Baghdad, Iraq – The British army in Basra said Sunday it has arrested two prominent members of a militia affiliated with outspoken Shiite cleric Muqtada al-Sadr.
Al-Sadr’s armed followers quickly took to the streets of the southern city to demand their release.
Sheik Ahmed Majid Farttusi and Sayyid Sajjad were detained in a raid early Sunday morning and are accused of being involved in attacks that killed at least nine soldiers, according to a statement from coalition forces. The statement described the two as leaders of al-Sadr’s Mahdi Army, which clashed with U.S. forces in Baghdad and the southern city of Najaf last year. Another man was arrested in the raid but was not named.
Also Sunday, Iraqi officials announced that National Assembly member Faris Nasir Hussein, a Kurd, was killed by gunmen late Saturday, along with his brother and his driver. He is the third member of Iraq’s parliament to be assassinated since members took office this year. Another assembly member, Haider Qasim, was wounded.
The men were traveling to a meeting in Baghdad in which the assembly gave final approval to the country’s draft constitution and submitted it to the United Nations, which plans to print about 5 million copies in advance of a nationwide referendum to be held by Oct. 15.
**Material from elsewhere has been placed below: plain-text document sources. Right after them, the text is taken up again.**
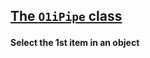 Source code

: <section id="main" data-note="AUTO-GENERATED CONTENT, DO NOT EDIT DIRECTLY!">

<h2><a name="o1ipipe" href="https://ngx-useful.lamnhan.com/classes/o1ipipe.html"><p>The <code>O1iPipe</code> class</p>
</a></h2>

**Select the 1st item in an object**

</section>
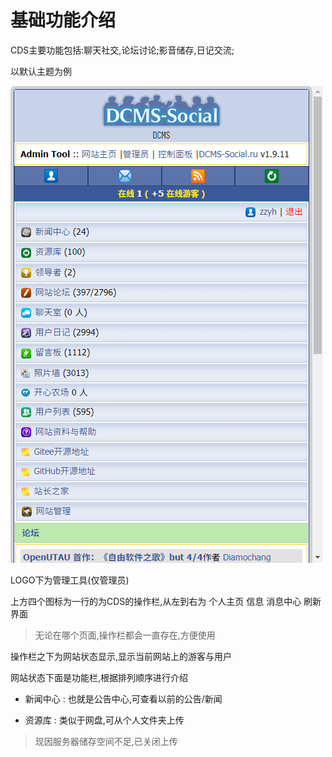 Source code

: # 基础功能介绍

CDS主要功能包括:聊天社交,论坛讨论;影音储存,日记交流;

以默认主题为例

![基础功能](/image/%E5%9F%BA%E7%A1%80%E5%8A%9F%E8%83%BD.png)

LOGO下为管理工具(仅管理员)

上方四个图标为一行的为CDS的操作栏,从左到右为 个人主页 信息 消息中心 刷新界面
>无论在哪个页面,操作栏都会一直存在,方便使用

操作栏之下为网站状态显示,显示当前网站上的游客与用户

网站状态下面是功能栏,根据排列顺序进行介绍

 - 新闻中心 : 也就是公告中心,可查看以前的公告/新闻

 - 资源库 : 类似于网盘,可从个人文件夹上传
 >现因服务器储存空间不足,已关闭上传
After the arrests in Basra, dozens of Mahdi Army members wielding AK-47s marched in protest to the provincial governor’s office. They withdrew by early afternoon, following a meeting with the governor.
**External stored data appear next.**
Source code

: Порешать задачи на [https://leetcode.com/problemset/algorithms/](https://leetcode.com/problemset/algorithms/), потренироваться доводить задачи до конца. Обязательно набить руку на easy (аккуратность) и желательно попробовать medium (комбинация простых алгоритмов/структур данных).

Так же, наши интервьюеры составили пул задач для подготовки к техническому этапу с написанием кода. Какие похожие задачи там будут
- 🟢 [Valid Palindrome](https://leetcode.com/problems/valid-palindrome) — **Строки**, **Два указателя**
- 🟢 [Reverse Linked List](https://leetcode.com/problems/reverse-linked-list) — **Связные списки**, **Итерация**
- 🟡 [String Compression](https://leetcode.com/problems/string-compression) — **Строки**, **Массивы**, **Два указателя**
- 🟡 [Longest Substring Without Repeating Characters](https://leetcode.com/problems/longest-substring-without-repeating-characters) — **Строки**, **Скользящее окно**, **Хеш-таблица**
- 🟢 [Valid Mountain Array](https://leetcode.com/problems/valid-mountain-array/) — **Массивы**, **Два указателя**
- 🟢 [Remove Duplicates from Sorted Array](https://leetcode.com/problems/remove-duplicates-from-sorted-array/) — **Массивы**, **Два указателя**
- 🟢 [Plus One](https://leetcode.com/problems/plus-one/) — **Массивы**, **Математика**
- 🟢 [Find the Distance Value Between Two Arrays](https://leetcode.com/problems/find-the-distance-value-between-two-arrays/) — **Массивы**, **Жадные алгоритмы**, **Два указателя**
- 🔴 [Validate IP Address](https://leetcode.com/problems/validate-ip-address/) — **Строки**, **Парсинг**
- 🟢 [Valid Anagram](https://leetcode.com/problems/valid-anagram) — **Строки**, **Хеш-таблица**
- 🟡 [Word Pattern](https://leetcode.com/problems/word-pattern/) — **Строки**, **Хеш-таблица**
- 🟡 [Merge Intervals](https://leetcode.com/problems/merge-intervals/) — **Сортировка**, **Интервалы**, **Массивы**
After demonstrators burned al-Sadr’s office in Najaf last month, Mahdi Army members occupied large parts of several southern cities, including Basra, and launched attacks against the offices of a rival Shiite militia, the Badr organization.
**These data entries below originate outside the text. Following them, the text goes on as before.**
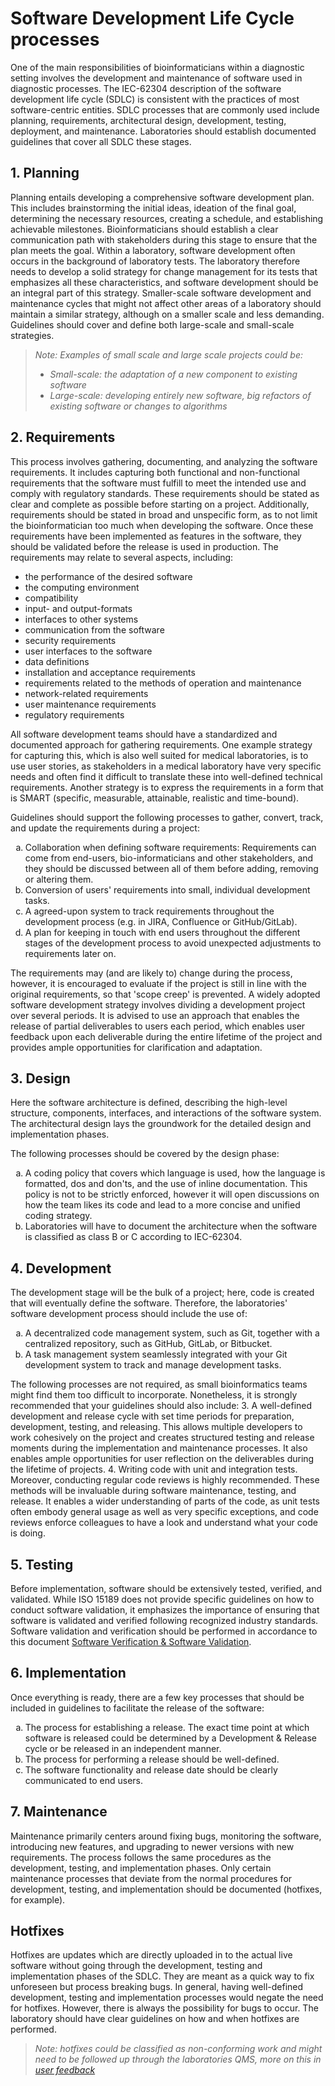 <style type="text/css">
    ol { list-style-type: lower-alpha; }
</style>

# Software Development Life Cycle processes

One of the main responsibilities of bioinformaticians within a diagnostic setting involves the development and maintenance of software used in diagnostic processes. The IEC-62304 description of the software development life cycle (SDLC) is consistent with the practices of most software-centric entities. SDLC processes that are commonly used include planning, requirements, architectural design, development, testing, deployment, and maintenance. Laboratories should establish documented guidelines that cover all SDLC these stages.

## 1. Planning

Planning entails developing a comprehensive software development plan. This includes brainstorming the initial ideas, ideation of the final goal, determining the necessary resources, creating a schedule, and establishing achievable milestones. Bioinformaticians should establish a clear communication path with stakeholders during this stage to ensure that the plan meets the goal. Within a laboratory, software development often occurs in the background of laboratory tests. The laboratory therefore needs to develop a solid strategy for change management for its tests that emphasizes all these characteristics, and software development should be an integral part of this strategy. Smaller-scale software development and maintenance cycles that might not affect other areas of a laboratory should maintain a similar strategy, although on a smaller scale and less demanding. Guidelines should cover and define both large-scale and small-scale strategies.

> _Note: Examples of small scale and large scale projects could be:_
>
> -   _Small-scale: the adaptation of a new component to existing software_
> -   _Large-scale: developing entirely new software, big refactors of existing software or changes to algorithms_

## 2. Requirements

This process involves gathering, documenting, and analyzing the software requirements. It includes capturing both functional and non-functional requirements that the software must fulfill to meet the intended use and comply with regulatory standards. These requirements should be stated as clear and complete as possible before starting on a project. Additionally, requirements should be stated in broad and unspecific form, as to not limit the bioinformatician too much when developing the software. Once these requirements have been implemented as features in the software, they should be validated before the release is used in production. The requirements may relate to several aspects, including:

-   the performance of the desired software
-   the computing environment
-   compatibility
-   input- and output-formats
-   interfaces to other systems
-   communication from the software
-   security requirements
-   user interfaces to the software
-   data definitions
-   installation and acceptance requirements
-   requirements related to the methods of operation and maintenance
-   network-related requirements
-   user maintenance requirements
-   regulatory requirements

All software development teams should have a standardized and documented approach for gathering requirements. One example strategy for capturing this, which is also well suited for medical laboratories, is to use user stories, as stakeholders in a medical laboratory have very specific needs and often find it difficult to translate these into well-defined technical requirements. Another strategy is to express the requirements in a form that is SMART (specific, measurable, attainable, realistic and time-bound).

Guidelines should support the following processes to gather, convert, track, and update the requirements during a project:

1. Collaboration when defining software requirements: Requirements can come from end-users, bio-informaticians and other stakeholders, and they should be discussed between all of them before adding, removing or altering them.
2. Conversion of users' requirements into small, individual development tasks.
3. A agreed-upon system to track requirements throughout the development process (e.g. in JIRA, Confluence or GitHub/GitLab).
4. A plan for keeping in touch with end users throughout the different stages of the development process to avoid unexpected adjustments to requirements later on.

The requirements may (and are likely to) change during the process, however, it is encouraged to evaluate if the project is still in line with the original requirements, so that 'scope creep' is prevented. A widely adopted software development strategy involves dividing a development project over several periods. It is advised to use an approach that enables the release of partial deliverables to users each period, which enables user feedback upon each deliverable during the entire lifetime of the project and provides ample opportunities for clarification and adaptation.

## 3. Design

Here the software architecture is defined, describing the high-level structure, components, interfaces, and interactions of the software system. The architectural design lays the groundwork for the detailed design and implementation phases.

The following processes should be covered by the design phase:

1. A coding policy that covers which language is used, how the language is formatted, dos and don'ts, and the use of inline documentation.
   This policy is not to be strictly enforced, however it will open discussions on how the team likes its code
   and lead to a more concise and unified coding strategy.
2. Laboratories will have to document the architecture when the software is classified as class B or C according to
   IEC-62304.

## 4. Development

The development stage will be the bulk of a project; here, code is created that will eventually define the software. Therefore, the laboratories' software development process should include the use of:

1. A decentralized code management system, such as Git, together with a centralized repository,
   such as GitHub, GitLab, or Bitbucket.
2. A task management system seamlessly integrated with your Git development system to track and manage development tasks.

The following processes are not required, as small bioinformatics teams might find them too difficult to incorporate. Nonetheless, it is strongly recommended that your guidelines should also include: 3. A well-defined development and release cycle with set time periods for preparation, development, testing, and releasing. This allows multiple developers to work cohesively on the project and creates structured testing and release moments during the implementation and maintenance processes. It also enables ample opportunities for user reflection on the deliverables during the lifetime of projects. 4. Writing code with unit and integration tests. Moreover, conducting regular code reviews is highly recommended. These methods will be invaluable during software maintenance, testing, and release. It enables a wider understanding of parts of the code, as unit tests often embody general usage as well as very specific exceptions, and code reviews enforce colleagues to have a look and understand what your code is doing.

## 5. Testing

Before implementation, software should be extensively tested, verified, and validated. While ISO 15189 does not provide specific guidelines on how to conduct software validation, it emphasizes the importance of ensuring that software is validated and verified following recognized industry standards. Software validation and verification should be performed in accordance to this document [Software Verification & Software Validation](verification_validation.md).

## 6. Implementation

Once everything is ready, there are a few key processes that should be included in guidelines to facilitate the release of the software:

1. The process for establishing a release. The exact time point at which software is released could be determined
   by a Development & Release cycle or be released in an independent manner.
2. The process for performing a release should be well-defined.
3. The software functionality and release date should be clearly communicated to end users.

## 7. Maintenance

Maintenance primarily centers around fixing bugs, monitoring the software, introducing new features, and upgrading to newer versions with new requirements. The process follows the same procedures as the development, testing, and implementation phases. Only certain maintenance processes that deviate from the normal procedures for development, testing, and implementation should be documented (hotfixes, for example).

## Hotfixes

Hotfixes are updates which are directly uploaded in to the actual live software without going through the development, testing and implementation phases of the SDLC. They are meant as a quick way to fix unforeseen but process breaking bugs. In general, having well-defined development, testing and implementation processes would negate the need for hotfixes. However, there is always the possibility for bugs to occur. The laboratory should have clear guidelines on how and when hotfixes are performed.

> _Note: hotfixes could be classified as non-conforming work and might need to be followed up through the laboratories QMS, more on this in [user feedback](feedback.md)_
A young, brash cleric and the son of an assassinated ayatollah who was among the country’s most revered religious leaders, al-Sadr and his followers have been vocal opponents of the U.S. presence in Iraq since the end of the 2003 invasion.
Elsewhere in Iraq on Sunday, in the northwestern city of Tall Afar, where U.S. and Iraqi forces continued to wrap up an offensive that began early this month, six insurgents were killed by U.S. soldiers raiding a pair of “safe houses,” the military said in a statement.
A U.S. soldier died Saturday in a roadside bomb attack near the western town of Al Asad, the military said in a statement, and four Iraqi soldiers were killed in a roadside bombing in the northern city of Kirkuk, according to Col. Ayad Abdullah of the army’s second brigade.